From the listing below, pull out every line where the string "sean" appears.

> [DATA FOR THE TASK]:
::::::::

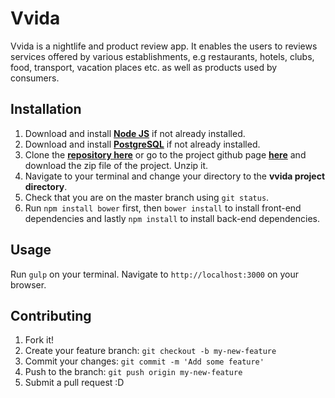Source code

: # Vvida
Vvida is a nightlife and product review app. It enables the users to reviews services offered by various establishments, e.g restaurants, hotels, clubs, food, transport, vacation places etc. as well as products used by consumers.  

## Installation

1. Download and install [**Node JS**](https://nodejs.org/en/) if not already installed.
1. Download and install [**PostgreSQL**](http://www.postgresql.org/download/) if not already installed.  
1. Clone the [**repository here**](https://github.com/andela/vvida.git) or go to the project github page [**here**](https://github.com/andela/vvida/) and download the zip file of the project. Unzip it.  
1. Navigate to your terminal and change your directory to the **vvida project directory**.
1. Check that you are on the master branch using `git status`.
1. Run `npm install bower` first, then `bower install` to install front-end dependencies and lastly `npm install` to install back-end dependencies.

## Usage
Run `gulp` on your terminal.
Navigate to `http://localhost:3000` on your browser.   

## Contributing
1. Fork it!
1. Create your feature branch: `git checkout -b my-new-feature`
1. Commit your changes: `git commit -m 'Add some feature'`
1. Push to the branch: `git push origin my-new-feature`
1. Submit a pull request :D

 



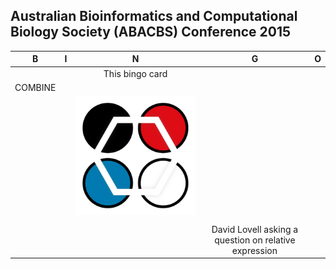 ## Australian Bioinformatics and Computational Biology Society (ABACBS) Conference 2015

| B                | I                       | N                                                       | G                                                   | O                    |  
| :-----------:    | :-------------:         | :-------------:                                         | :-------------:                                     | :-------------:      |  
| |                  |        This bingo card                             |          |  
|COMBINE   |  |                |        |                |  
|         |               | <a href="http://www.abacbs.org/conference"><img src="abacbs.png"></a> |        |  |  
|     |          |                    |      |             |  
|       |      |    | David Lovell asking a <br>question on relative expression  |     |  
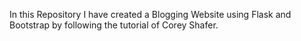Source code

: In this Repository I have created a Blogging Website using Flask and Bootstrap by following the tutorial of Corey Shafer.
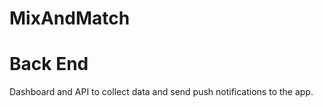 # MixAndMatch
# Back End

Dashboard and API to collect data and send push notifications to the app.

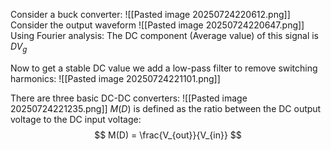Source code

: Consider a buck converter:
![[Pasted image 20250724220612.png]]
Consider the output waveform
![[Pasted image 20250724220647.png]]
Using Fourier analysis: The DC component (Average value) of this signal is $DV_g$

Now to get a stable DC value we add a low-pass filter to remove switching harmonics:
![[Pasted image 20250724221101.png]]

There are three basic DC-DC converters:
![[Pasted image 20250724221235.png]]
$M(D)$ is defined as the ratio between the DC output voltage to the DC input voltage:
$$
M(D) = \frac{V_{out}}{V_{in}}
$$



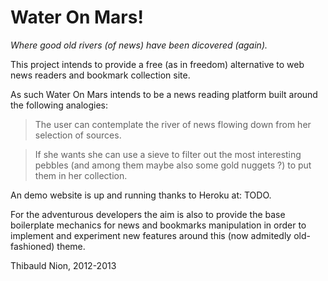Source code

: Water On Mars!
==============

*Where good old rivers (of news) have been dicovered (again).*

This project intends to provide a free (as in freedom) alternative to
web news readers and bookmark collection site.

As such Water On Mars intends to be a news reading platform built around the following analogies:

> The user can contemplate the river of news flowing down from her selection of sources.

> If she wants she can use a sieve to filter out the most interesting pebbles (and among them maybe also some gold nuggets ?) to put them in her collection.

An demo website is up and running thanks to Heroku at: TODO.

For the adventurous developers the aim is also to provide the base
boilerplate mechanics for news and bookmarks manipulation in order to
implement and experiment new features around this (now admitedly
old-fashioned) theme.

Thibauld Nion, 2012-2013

::::::::

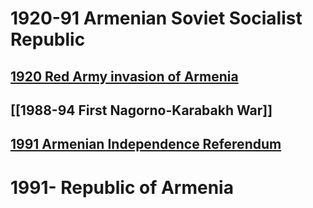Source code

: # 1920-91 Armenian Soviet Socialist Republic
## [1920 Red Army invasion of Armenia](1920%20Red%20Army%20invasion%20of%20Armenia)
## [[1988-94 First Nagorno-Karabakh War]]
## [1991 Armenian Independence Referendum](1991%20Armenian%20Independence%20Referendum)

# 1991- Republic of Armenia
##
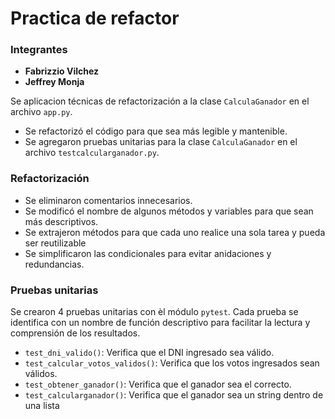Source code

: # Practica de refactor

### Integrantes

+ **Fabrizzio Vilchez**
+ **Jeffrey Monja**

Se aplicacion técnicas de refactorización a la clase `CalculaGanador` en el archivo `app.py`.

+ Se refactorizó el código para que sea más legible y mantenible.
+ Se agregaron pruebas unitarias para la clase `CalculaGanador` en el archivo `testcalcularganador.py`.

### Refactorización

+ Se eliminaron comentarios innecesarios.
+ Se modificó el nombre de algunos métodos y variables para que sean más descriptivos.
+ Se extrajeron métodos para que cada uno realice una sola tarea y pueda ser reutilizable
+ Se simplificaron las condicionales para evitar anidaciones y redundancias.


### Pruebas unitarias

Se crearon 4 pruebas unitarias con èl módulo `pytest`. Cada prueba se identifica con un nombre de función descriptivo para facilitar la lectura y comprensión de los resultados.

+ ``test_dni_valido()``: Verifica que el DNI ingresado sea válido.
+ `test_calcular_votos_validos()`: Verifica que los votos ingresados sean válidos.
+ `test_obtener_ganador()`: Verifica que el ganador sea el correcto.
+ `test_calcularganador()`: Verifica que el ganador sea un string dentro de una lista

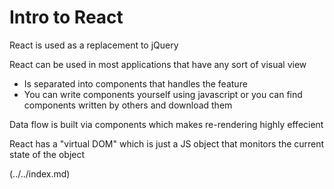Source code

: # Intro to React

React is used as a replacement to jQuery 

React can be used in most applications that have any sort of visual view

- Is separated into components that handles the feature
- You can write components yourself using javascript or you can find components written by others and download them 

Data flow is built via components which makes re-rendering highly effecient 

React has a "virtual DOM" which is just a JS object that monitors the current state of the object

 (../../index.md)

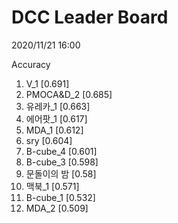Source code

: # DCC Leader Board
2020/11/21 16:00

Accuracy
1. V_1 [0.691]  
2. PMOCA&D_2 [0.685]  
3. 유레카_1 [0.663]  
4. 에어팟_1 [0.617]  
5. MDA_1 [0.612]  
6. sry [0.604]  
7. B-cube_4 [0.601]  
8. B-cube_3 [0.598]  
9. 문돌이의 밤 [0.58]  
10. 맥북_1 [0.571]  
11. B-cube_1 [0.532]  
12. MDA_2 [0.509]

::::::::

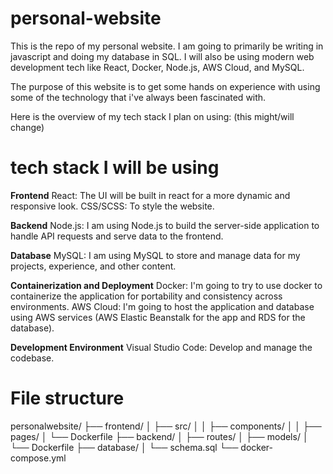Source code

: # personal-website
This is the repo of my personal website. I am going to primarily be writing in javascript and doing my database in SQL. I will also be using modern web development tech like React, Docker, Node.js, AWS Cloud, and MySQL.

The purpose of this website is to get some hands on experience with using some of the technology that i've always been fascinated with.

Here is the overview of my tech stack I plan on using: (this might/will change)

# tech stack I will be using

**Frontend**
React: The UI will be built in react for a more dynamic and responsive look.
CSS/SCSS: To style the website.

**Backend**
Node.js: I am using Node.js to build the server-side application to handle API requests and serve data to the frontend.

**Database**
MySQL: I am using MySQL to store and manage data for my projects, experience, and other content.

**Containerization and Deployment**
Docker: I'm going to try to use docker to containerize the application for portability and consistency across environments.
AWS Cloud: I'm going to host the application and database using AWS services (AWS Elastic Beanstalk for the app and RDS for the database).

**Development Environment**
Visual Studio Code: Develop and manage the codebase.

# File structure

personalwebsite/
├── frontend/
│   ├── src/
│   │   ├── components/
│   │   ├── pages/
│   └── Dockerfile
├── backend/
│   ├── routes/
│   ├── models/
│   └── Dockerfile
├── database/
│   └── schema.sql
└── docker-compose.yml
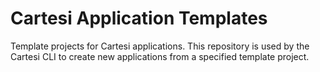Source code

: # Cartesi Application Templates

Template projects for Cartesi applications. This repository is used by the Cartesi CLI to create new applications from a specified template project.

::::::::

> [OUTPUT FOR THIS EXERCISE]:
+ Se modificó el nombre de algunos métodos y variables para que sean más descriptivos.
+ `test_calcular_votos_validos()`: Verifica que los votos ingresados sean válidos.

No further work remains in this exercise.